Différences et points communs

Pour coopérer, il faut d’abord se connaître, et apprécier les différences et les points communs. Les BCE répondent à une conviction politique : le travail donne du sens à la vie de chacun, l’émancipation du travailleur passe par la culture dans l’entreprise, c’est elle qui lui permet d’atteindre sa pleine dimension d’être social.

Autres différences pointées : les personnels des BCE sont en CDI (contrat à durée indéterminée), ils sont souvent porteurs d’une militance affirmée, la rotation est rapide, avec une périodicité courte dans les prises de décisions, alors que les bibliothèques de lecture publique sont dans la permanence, avec des élus présents plusieurs années, et des personnels statutaires. Portrait évidemment à nuancer : au-delà de la prise de position idéologique, les BCE rencontrent des difficultés et des interrogations qui sont bien les mêmes qu’en lecture publique. La fragilité induite par les baisses d’effectifs de salariés et la réduction des budgets ? Mais n’est-ce pas la même situation quand une collectivité perd la taxe professionnelle suite au départ d’une entreprise ? La BCE comme lieu privilégié d’écoute, de dialogue, d’échange d’information au-delà des contenus proposés ? Mais c’est aussi ce que revendiquent et constatent les petites et moyennes bibliothèques du réseau de lecture publique. La BCE comme bibliothèque de proximité, favorisant l’accessibilité à la lecture, à la découverte ? Mais que sont d’autres les bibliothèques des quartiers ou en milieu rural ? Les élus des comités d’entreprise ne sont pas toujours convaincus eux-mêmes de l’importance de la bibliothèque dans l’entreprise? Je laisse au lecteur le soin d’apprécier à quel point certains élus de collectivités peuvent être indifférents au sort de leur bibliothèque…
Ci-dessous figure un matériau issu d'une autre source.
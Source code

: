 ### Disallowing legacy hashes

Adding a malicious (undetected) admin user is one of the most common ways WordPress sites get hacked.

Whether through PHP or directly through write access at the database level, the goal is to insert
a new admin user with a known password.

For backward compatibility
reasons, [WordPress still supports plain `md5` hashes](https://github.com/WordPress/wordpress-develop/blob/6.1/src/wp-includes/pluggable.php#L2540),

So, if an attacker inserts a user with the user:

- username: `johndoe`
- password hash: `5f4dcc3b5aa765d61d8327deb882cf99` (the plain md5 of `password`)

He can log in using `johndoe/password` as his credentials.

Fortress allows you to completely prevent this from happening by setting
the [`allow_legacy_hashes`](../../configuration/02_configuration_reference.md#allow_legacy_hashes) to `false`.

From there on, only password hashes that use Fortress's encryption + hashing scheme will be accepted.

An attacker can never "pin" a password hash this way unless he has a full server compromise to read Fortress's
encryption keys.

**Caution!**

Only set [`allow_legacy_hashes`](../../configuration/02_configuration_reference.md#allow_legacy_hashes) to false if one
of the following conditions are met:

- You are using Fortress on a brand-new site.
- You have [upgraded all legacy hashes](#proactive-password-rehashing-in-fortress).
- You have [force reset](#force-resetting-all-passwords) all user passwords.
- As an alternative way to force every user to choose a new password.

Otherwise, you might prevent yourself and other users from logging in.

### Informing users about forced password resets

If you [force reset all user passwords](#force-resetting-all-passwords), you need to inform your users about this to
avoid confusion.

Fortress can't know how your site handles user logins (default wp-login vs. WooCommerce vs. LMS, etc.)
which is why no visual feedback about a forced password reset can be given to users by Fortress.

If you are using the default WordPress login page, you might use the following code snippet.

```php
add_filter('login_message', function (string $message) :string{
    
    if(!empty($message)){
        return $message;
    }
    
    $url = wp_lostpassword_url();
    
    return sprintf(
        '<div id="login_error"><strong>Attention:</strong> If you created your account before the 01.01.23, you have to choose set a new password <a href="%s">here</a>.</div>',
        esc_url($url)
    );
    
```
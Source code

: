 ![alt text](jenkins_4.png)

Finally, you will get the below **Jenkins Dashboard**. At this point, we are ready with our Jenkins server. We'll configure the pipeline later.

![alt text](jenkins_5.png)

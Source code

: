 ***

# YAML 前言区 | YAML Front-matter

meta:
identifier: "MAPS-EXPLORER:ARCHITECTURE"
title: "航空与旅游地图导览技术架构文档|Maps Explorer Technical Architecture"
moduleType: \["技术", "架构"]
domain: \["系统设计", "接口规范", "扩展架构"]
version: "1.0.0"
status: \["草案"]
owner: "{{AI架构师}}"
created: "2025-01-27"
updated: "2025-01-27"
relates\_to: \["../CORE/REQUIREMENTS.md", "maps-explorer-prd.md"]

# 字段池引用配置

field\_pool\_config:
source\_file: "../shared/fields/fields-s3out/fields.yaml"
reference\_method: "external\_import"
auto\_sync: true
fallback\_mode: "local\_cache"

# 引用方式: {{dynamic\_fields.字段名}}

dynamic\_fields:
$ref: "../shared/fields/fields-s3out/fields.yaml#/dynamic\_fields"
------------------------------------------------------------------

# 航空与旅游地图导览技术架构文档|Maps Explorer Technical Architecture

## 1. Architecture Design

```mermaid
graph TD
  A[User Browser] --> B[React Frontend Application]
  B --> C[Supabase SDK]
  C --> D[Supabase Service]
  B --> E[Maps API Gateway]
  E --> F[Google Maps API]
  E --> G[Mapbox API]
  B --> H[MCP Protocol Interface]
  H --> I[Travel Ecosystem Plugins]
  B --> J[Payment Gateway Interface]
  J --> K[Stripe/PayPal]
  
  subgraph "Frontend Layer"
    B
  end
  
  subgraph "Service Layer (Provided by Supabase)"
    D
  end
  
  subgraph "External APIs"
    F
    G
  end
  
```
Quant aux interrogations, elles sont aussi partagées : autour des publics qui ne viennent pas à la bibliothèque, autour de l’adaptation au contexte. Si, en bibliothèque municipale, les questions se nouent autour de l’évolution des technologies et des industries culturelles, des modifications dans les pratiques culturelles, des évolutions démographiques, dans les BCE, elles s’articulent aussi autour de l’évolution du monde du travail : quelle place celui-ci a-t-il maintenant dans les représentations, comment tenir compte des prestataires, des intérimaires, de la place numérique grandissante des techniciens… ?

Vers un partenariat ?

A priori, rien ne s’oppose à des partenariats entre BCE et bibliothèques de lecture publique, partenariats bien compris entre des acteurs qui reconnaissent leurs spécificités mais s’entendent sur des objectifs communs. Après avoir rappelé qu’en Poitou-Charentes-Limousin, aucun partenariat n’existait entre les bibliothèques de lecture publique et les 35 BCE existantes, Philippe Pineau a rappelé les positions de l’ABF. Pour la lecture publique, l’intérêt du partenariat est d’arriver à toucher un public qui travaille, souvent peu présent dans les bibliothèques municipales, un public pour qui la BCE se situe dans un temps global travail/loisir, d’où un élargissement du réseau. Pour les BCE, il s’agit de rompre l’isolement, de préserver des espaces non marchands, de s’inscrire dans une permanence au lieu d’être soumises aux mouvements des entreprises.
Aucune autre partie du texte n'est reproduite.